Set down exactly the lines in the records below that run from the line with "- [ ] Update" to the line with "### 8.3 Long-term Objectives (6-12 Months)", inclusive, and nothing more.

# # # # # # #

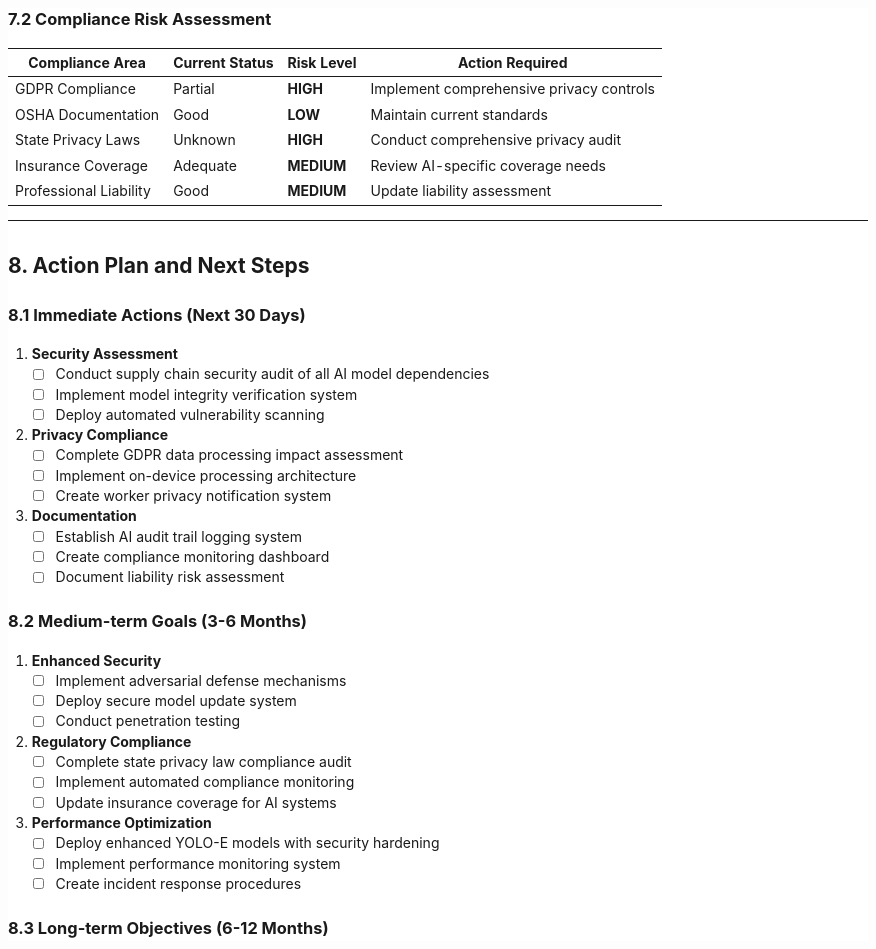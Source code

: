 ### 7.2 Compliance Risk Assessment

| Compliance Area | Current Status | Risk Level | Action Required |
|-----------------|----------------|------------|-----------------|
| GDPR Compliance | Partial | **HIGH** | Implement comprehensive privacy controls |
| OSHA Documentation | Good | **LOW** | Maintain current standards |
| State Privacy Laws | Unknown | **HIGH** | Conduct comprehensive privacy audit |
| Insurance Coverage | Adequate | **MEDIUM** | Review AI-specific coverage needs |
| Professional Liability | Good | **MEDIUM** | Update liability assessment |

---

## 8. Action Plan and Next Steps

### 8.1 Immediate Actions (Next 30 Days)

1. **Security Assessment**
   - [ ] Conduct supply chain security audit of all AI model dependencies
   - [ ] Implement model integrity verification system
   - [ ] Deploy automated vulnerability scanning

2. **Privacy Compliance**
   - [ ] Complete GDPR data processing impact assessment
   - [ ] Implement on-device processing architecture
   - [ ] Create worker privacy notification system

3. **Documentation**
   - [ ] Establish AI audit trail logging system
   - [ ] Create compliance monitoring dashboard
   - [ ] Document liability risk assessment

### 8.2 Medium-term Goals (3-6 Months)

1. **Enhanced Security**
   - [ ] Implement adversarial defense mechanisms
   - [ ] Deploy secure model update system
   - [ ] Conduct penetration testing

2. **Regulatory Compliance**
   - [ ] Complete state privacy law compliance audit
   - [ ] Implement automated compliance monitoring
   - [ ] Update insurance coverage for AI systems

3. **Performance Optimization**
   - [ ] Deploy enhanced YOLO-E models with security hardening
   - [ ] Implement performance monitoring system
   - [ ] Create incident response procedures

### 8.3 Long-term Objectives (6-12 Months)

# # # # # # #

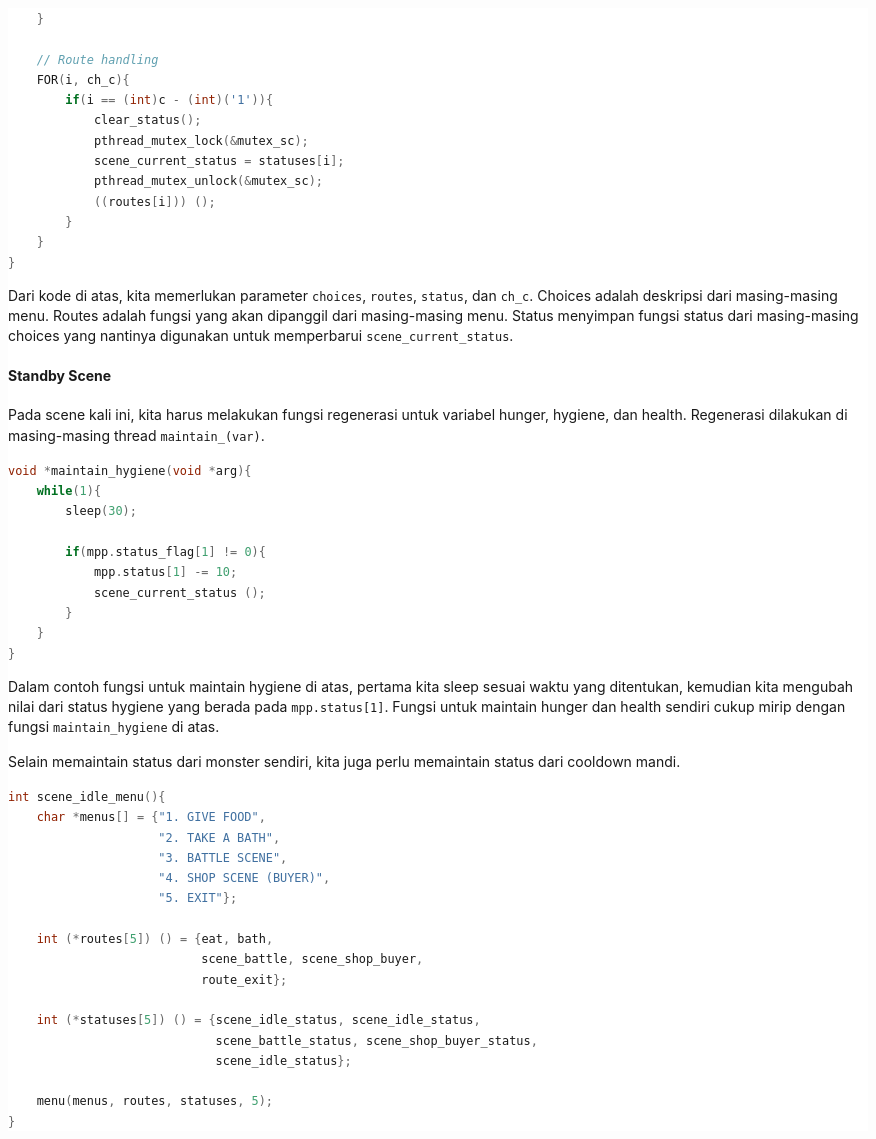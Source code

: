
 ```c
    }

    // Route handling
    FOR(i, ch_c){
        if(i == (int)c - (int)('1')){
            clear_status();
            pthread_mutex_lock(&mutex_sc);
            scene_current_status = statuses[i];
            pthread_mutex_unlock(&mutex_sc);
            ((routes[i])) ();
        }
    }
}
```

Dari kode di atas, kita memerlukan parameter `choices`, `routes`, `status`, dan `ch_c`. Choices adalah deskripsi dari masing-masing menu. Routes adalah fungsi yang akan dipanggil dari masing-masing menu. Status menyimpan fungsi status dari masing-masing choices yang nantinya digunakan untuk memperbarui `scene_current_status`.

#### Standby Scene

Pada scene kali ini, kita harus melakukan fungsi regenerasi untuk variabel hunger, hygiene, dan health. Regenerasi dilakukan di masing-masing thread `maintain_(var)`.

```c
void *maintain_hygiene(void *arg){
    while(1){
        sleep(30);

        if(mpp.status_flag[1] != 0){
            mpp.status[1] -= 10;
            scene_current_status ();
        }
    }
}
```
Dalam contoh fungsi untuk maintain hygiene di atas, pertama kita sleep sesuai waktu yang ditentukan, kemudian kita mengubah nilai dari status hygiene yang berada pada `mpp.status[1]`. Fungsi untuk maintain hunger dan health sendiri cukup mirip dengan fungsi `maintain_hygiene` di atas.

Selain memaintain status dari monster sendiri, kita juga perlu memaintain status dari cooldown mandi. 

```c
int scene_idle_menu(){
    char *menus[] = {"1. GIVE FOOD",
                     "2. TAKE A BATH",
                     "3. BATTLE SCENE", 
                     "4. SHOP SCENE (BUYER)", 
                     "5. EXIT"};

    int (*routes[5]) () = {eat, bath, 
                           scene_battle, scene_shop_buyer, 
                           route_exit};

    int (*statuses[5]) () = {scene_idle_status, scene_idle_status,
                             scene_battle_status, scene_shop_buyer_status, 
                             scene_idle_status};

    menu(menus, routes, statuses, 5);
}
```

# # # # # # #

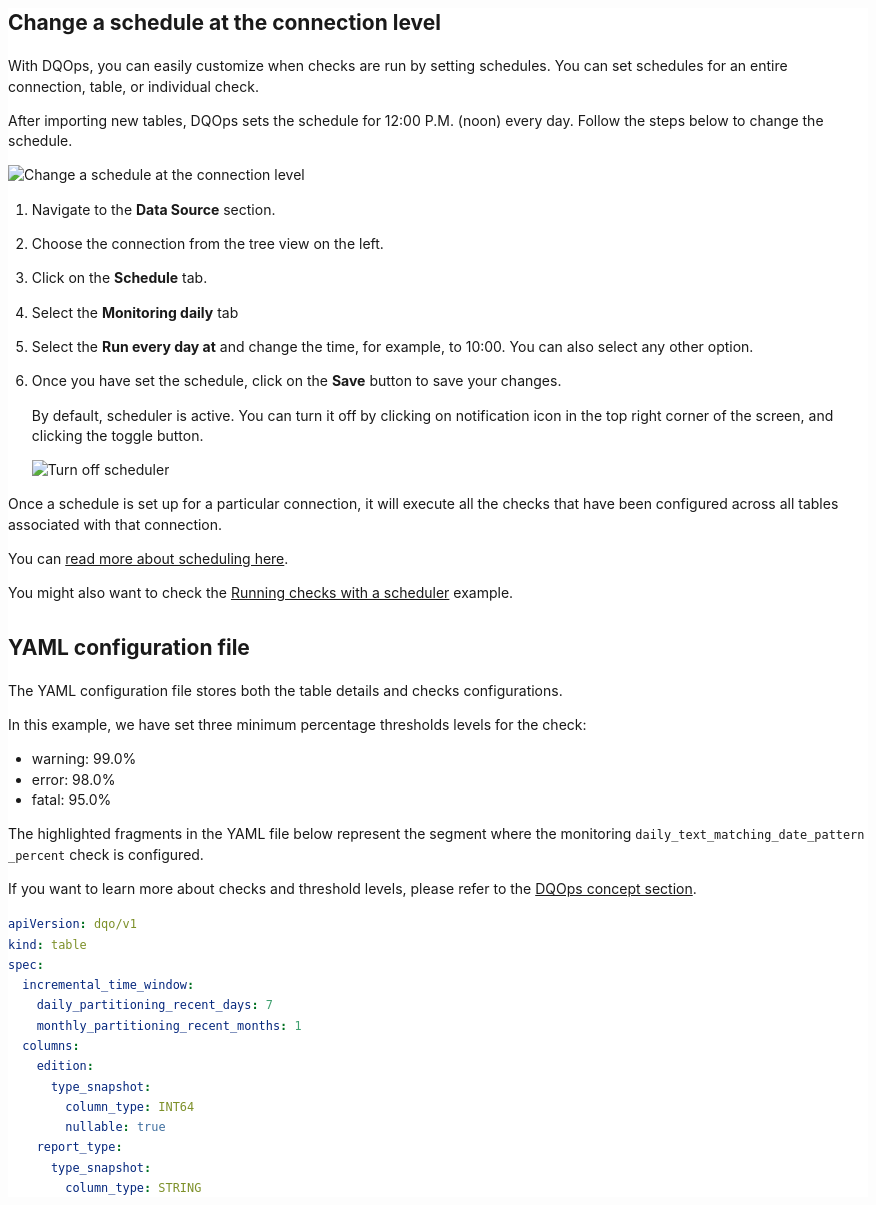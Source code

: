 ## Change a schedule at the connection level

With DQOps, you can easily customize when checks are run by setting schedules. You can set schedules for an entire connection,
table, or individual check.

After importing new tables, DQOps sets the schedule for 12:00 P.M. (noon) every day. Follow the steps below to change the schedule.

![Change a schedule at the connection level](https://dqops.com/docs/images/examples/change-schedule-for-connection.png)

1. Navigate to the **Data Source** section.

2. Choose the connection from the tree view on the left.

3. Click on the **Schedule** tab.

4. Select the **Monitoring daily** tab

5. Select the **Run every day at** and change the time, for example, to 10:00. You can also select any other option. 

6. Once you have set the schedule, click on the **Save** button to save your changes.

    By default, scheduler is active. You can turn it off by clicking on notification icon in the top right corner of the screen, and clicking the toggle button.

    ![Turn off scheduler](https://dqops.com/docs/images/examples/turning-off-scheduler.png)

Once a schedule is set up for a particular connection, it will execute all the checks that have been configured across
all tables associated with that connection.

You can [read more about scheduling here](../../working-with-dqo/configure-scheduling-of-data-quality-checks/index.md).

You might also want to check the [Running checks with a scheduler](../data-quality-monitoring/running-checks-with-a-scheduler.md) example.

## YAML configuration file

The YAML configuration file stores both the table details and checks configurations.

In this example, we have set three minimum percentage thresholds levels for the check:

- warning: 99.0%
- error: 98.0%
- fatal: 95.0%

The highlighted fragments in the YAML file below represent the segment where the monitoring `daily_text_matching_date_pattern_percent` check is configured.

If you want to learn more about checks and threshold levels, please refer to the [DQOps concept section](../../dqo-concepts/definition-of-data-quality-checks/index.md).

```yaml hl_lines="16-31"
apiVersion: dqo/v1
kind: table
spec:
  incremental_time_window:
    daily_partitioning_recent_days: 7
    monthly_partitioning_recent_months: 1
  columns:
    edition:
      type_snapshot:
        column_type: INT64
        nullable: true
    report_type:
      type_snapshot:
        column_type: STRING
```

# # # # # # #

__RESULT FOR THIS TASK__.
   - [ ] Update insurance coverage for AI systems

3. **Performance Optimization**
   - [ ] Deploy enhanced YOLO-E models with security hardening
   - [ ] Implement performance monitoring system
   - [ ] Create incident response procedures

### 8.3 Long-term Objectives (6-12 Months)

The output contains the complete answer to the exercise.